By Ria Novosti
Greek Prime Minister Lucas Papademos and leaders of the country’s political parties have agreed to further cut spending by 1.5 percent of GDP, the Greek government’s press service said.
Greek political leaders and representatives of international lenders met on Sunday for five-hour discussions on austerity measures needed to secure a new 130 billion euro ($160 billion) bailout deal, needed to avert default in late March. The consultations will continue on Monday.
“The prime minister and political leaders agreed on major issues, which, among other things, include… measures for 2012 to cut state spending by 1.5 percent of GDP,” the government said in a statement.
The leaders also agreed on other measures, including ensuring the viability of auxiliary pension funds, recapitalization of banks and measures to boost competitiveness by reducing wages and non-wage personnel costs, the statement reads.
The meeting, held in prime minister’s residence, gathered leaders of the three political parties in the country’s coalition government, ministers of finance and labor, and Greece’s three largest rescue lenders – the European Union, the European Central Bank and the International Monetary Fund (IMF).
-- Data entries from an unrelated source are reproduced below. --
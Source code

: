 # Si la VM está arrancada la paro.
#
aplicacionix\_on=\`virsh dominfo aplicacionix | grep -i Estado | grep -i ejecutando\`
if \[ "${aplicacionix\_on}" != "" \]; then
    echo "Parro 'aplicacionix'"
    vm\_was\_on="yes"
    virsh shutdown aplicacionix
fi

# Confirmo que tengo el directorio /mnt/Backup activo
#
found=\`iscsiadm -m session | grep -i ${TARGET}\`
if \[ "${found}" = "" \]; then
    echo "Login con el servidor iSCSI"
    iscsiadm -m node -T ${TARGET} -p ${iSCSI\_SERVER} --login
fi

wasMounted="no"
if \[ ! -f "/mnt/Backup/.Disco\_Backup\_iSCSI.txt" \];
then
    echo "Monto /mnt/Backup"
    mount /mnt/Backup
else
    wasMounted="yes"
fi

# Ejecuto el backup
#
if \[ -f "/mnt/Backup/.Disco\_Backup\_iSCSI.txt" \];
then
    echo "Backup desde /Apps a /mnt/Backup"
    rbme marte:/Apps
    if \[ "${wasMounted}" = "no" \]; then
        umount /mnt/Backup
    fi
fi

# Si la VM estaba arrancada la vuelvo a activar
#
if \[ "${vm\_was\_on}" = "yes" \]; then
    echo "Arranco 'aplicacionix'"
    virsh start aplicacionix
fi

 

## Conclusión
Conservative leader Antonis Samaras said after the meeting that some of the measures, proposed by the lenders, will only deepen recession in the country. Samaras, who heads Greece’s second largest political party New Democracy, promised to oppose their implementation “by all means.”
“They [the international lenders] want us to plunge into deeper recession, which the country will be unable to withstand,” he said.